Work instructions
Please write out every line of the material exactly.

Supplied material
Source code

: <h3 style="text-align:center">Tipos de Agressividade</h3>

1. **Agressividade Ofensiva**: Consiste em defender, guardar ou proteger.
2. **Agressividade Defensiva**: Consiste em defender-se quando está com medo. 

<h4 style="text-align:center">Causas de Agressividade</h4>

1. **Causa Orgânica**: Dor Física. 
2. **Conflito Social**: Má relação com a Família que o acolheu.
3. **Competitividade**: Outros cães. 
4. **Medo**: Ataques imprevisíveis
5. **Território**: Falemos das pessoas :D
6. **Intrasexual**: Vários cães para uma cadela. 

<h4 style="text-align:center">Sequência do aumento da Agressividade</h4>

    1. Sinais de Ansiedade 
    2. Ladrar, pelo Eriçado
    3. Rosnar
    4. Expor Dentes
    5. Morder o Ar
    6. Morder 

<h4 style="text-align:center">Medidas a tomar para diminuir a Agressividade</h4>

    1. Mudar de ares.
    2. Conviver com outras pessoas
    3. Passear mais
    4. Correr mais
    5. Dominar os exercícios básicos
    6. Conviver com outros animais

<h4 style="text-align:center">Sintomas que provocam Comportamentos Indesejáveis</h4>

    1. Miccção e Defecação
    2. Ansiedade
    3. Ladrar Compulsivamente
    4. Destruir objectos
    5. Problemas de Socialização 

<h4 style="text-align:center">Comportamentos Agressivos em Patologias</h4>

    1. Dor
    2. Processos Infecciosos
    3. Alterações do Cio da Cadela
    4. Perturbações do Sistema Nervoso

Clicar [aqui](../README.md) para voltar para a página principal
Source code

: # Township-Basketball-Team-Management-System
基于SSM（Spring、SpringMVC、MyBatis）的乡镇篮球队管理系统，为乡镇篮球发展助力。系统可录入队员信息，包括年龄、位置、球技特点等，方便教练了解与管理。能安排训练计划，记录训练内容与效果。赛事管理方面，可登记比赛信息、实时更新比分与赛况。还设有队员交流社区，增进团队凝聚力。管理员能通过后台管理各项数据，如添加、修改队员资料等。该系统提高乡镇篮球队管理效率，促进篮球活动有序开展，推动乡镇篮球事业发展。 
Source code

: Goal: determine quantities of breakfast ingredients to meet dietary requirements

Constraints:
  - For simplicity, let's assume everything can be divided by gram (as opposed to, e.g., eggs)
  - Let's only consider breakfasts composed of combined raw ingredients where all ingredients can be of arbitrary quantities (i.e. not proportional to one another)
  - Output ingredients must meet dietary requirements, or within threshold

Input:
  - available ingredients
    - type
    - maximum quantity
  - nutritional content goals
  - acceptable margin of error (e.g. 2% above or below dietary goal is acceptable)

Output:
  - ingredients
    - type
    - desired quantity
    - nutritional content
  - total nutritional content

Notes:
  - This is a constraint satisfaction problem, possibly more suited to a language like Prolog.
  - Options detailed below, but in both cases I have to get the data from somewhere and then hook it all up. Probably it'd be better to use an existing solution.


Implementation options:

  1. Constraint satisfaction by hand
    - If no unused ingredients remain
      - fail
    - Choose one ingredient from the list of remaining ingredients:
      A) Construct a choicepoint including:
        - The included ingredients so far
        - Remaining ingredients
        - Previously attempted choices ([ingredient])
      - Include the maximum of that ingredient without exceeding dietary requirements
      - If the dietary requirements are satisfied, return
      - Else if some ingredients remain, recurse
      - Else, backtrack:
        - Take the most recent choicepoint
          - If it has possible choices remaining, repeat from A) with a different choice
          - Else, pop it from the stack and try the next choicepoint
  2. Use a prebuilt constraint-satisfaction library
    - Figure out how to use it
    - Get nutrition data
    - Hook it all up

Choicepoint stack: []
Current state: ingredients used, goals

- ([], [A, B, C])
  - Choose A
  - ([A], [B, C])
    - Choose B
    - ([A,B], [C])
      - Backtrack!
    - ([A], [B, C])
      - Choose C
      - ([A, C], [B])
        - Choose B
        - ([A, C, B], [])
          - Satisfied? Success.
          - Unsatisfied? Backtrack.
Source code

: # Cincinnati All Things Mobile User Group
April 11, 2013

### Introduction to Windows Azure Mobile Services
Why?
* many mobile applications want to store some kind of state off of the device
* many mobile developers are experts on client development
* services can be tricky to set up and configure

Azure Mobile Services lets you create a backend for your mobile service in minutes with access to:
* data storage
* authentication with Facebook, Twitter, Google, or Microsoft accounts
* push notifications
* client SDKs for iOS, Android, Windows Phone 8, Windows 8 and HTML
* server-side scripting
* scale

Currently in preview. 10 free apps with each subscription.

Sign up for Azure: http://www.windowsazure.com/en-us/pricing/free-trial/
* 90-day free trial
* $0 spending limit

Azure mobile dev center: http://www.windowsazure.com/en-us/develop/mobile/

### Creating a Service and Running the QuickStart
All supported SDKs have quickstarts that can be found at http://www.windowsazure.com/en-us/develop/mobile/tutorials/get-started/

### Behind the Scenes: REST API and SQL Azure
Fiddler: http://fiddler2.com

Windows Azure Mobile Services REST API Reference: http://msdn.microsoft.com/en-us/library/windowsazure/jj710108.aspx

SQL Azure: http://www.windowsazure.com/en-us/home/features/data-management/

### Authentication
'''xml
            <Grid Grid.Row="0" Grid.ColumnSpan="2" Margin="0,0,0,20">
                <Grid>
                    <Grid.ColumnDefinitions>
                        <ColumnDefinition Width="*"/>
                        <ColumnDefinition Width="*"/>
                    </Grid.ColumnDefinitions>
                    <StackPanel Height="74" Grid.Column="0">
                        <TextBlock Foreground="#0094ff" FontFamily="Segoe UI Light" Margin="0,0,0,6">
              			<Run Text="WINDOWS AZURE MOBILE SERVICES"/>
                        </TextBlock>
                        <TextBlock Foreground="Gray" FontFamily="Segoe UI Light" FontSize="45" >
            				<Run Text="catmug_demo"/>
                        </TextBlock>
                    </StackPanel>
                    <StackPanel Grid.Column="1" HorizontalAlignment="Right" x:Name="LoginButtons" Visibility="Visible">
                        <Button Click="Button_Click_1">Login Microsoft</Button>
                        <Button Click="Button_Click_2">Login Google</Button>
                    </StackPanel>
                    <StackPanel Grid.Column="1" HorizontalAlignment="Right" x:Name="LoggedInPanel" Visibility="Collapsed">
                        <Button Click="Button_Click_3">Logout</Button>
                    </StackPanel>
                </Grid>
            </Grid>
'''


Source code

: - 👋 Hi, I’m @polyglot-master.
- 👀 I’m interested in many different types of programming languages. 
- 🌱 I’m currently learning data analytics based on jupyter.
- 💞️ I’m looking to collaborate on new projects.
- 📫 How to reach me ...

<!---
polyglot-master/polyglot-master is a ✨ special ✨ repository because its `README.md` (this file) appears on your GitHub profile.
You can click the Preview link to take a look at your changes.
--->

Your response
Source code

: <h3 style="text-align:center">Tipos de Agressividade</h3>

1. **Agressividade Ofensiva**: Consiste em defender, guardar ou proteger.
2. **Agressividade Defensiva**: Consiste em defender-se quando está com medo. 

<h4 style="text-align:center">Causas de Agressividade</h4>

1. **Causa Orgânica**: Dor Física. 
2. **Conflito Social**: Má relação com a Família que o acolheu.
3. **Competitividade**: Outros cães. 
4. **Medo**: Ataques imprevisíveis
5. **Território**: Falemos das pessoas :D
6. **Intrasexual**: Vários cães para uma cadela. 

<h4 style="text-align:center">Sequência do aumento da Agressividade</h4>

    1. Sinais de Ansiedade 
    2. Ladrar, pelo Eriçado
    3. Rosnar
    4. Expor Dentes
    5. Morder o Ar
    6. Morder 

<h4 style="text-align:center">Medidas a tomar para diminuir a Agressividade</h4>

    1. Mudar de ares.
    2. Conviver com outras pessoas
    3. Passear mais
    4. Correr mais
    5. Dominar os exercícios básicos
    6. Conviver com outros animais

<h4 style="text-align:center">Sintomas que provocam Comportamentos Indesejáveis</h4>

    1. Miccção e Defecação
    2. Ansiedade
    3. Ladrar Compulsivamente
    4. Destruir objectos
    5. Problemas de Socialização 

<h4 style="text-align:center">Comportamentos Agressivos em Patologias</h4>

    1. Dor
    2. Processos Infecciosos
    3. Alterações do Cio da Cadela
    4. Perturbações do Sistema Nervoso

Clicar [aqui](../README.md) para voltar para a página principal
Source code

: # Township-Basketball-Team-Management-System
基于SSM（Spring、SpringMVC、MyBatis）的乡镇篮球队管理系统，为乡镇篮球发展助力。系统可录入队员信息，包括年龄、位置、球技特点等，方便教练了解与管理。能安排训练计划，记录训练内容与效果。赛事管理方面，可登记比赛信息、实时更新比分与赛况。还设有队员交流社区，增进团队凝聚力。管理员能通过后台管理各项数据，如添加、修改队员资料等。该系统提高乡镇篮球队管理效率，促进篮球活动有序开展，推动乡镇篮球事业发展。 
Source code

: Goal: determine quantities of breakfast ingredients to meet dietary requirements

Constraints:
  - For simplicity, let's assume everything can be divided by gram (as opposed to, e.g., eggs)
  - Let's only consider breakfasts composed of combined raw ingredients where all ingredients can be of arbitrary quantities (i.e. not proportional to one another)
  - Output ingredients must meet dietary requirements, or within threshold

Input:
  - available ingredients
    - type
    - maximum quantity
  - nutritional content goals
  - acceptable margin of error (e.g. 2% above or below dietary goal is acceptable)

Output:
  - ingredients
    - type
    - desired quantity
    - nutritional content
  - total nutritional content

Notes:
  - This is a constraint satisfaction problem, possibly more suited to a language like Prolog.
  - Options detailed below, but in both cases I have to get the data from somewhere and then hook it all up. Probably it'd be better to use an existing solution.


Implementation options:

  1. Constraint satisfaction by hand
    - If no unused ingredients remain
      - fail
    - Choose one ingredient from the list of remaining ingredients:
      A) Construct a choicepoint including:
        - The included ingredients so far
        - Remaining ingredients
        - Previously attempted choices ([ingredient])
      - Include the maximum of that ingredient without exceeding dietary requirements
      - If the dietary requirements are satisfied, return
      - Else if some ingredients remain, recurse
      - Else, backtrack:
        - Take the most recent choicepoint
          - If it has possible choices remaining, repeat from A) with a different choice
          - Else, pop it from the stack and try the next choicepoint
  2. Use a prebuilt constraint-satisfaction library
    - Figure out how to use it
    - Get nutrition data
    - Hook it all up

Choicepoint stack: []
Current state: ingredients used, goals

- ([], [A, B, C])
  - Choose A
  - ([A], [B, C])
    - Choose B
    - ([A,B], [C])
      - Backtrack!
    - ([A], [B, C])
      - Choose C
      - ([A, C], [B])
        - Choose B
        - ([A, C, B], [])
          - Satisfied? Success.
          - Unsatisfied? Backtrack.
Source code

: # Cincinnati All Things Mobile User Group
April 11, 2013

### Introduction to Windows Azure Mobile Services
Why?
* many mobile applications want to store some kind of state off of the device
* many mobile developers are experts on client development
* services can be tricky to set up and configure

Azure Mobile Services lets you create a backend for your mobile service in minutes with access to:
* data storage
* authentication with Facebook, Twitter, Google, or Microsoft accounts
* push notifications
* client SDKs for iOS, Android, Windows Phone 8, Windows 8 and HTML
* server-side scripting
* scale

Currently in preview. 10 free apps with each subscription.

Sign up for Azure: http://www.windowsazure.com/en-us/pricing/free-trial/
* 90-day free trial
* $0 spending limit

Azure mobile dev center: http://www.windowsazure.com/en-us/develop/mobile/

### Creating a Service and Running the QuickStart
All supported SDKs have quickstarts that can be found at http://www.windowsazure.com/en-us/develop/mobile/tutorials/get-started/

### Behind the Scenes: REST API and SQL Azure
Fiddler: http://fiddler2.com

Windows Azure Mobile Services REST API Reference: http://msdn.microsoft.com/en-us/library/windowsazure/jj710108.aspx

SQL Azure: http://www.windowsazure.com/en-us/home/features/data-management/

### Authentication
'''xml
            <Grid Grid.Row="0" Grid.ColumnSpan="2" Margin="0,0,0,20">
                <Grid>
                    <Grid.ColumnDefinitions>
                        <ColumnDefinition Width="*"/>
                        <ColumnDefinition Width="*"/>
                    </Grid.ColumnDefinitions>
                    <StackPanel Height="74" Grid.Column="0">
                        <TextBlock Foreground="#0094ff" FontFamily="Segoe UI Light" Margin="0,0,0,6">
              			<Run Text="WINDOWS AZURE MOBILE SERVICES"/>
                        </TextBlock>
                        <TextBlock Foreground="Gray" FontFamily="Segoe UI Light" FontSize="45" >
            				<Run Text="catmug_demo"/>
                        </TextBlock>
                    </StackPanel>
                    <StackPanel Grid.Column="1" HorizontalAlignment="Right" x:Name="LoginButtons" Visibility="Visible">
                        <Button Click="Button_Click_1">Login Microsoft</Button>
                        <Button Click="Button_Click_2">Login Google</Button>
                    </StackPanel>
                    <StackPanel Grid.Column="1" HorizontalAlignment="Right" x:Name="LoggedInPanel" Visibility="Collapsed">
                        <Button Click="Button_Click_3">Logout</Button>
                    </StackPanel>
                </Grid>
            </Grid>
'''


Source code

: - 👋 Hi, I’m @polyglot-master.
- 👀 I’m interested in many different types of programming languages. 
- 🌱 I’m currently learning data analytics based on jupyter.
- 💞️ I’m looking to collaborate on new projects.
- 📫 How to reach me ...

<!---
polyglot-master/polyglot-master is a ✨ special ✨ repository because its `README.md` (this file) appears on your GitHub profile.
You can click the Preview link to take a look at your changes.
--->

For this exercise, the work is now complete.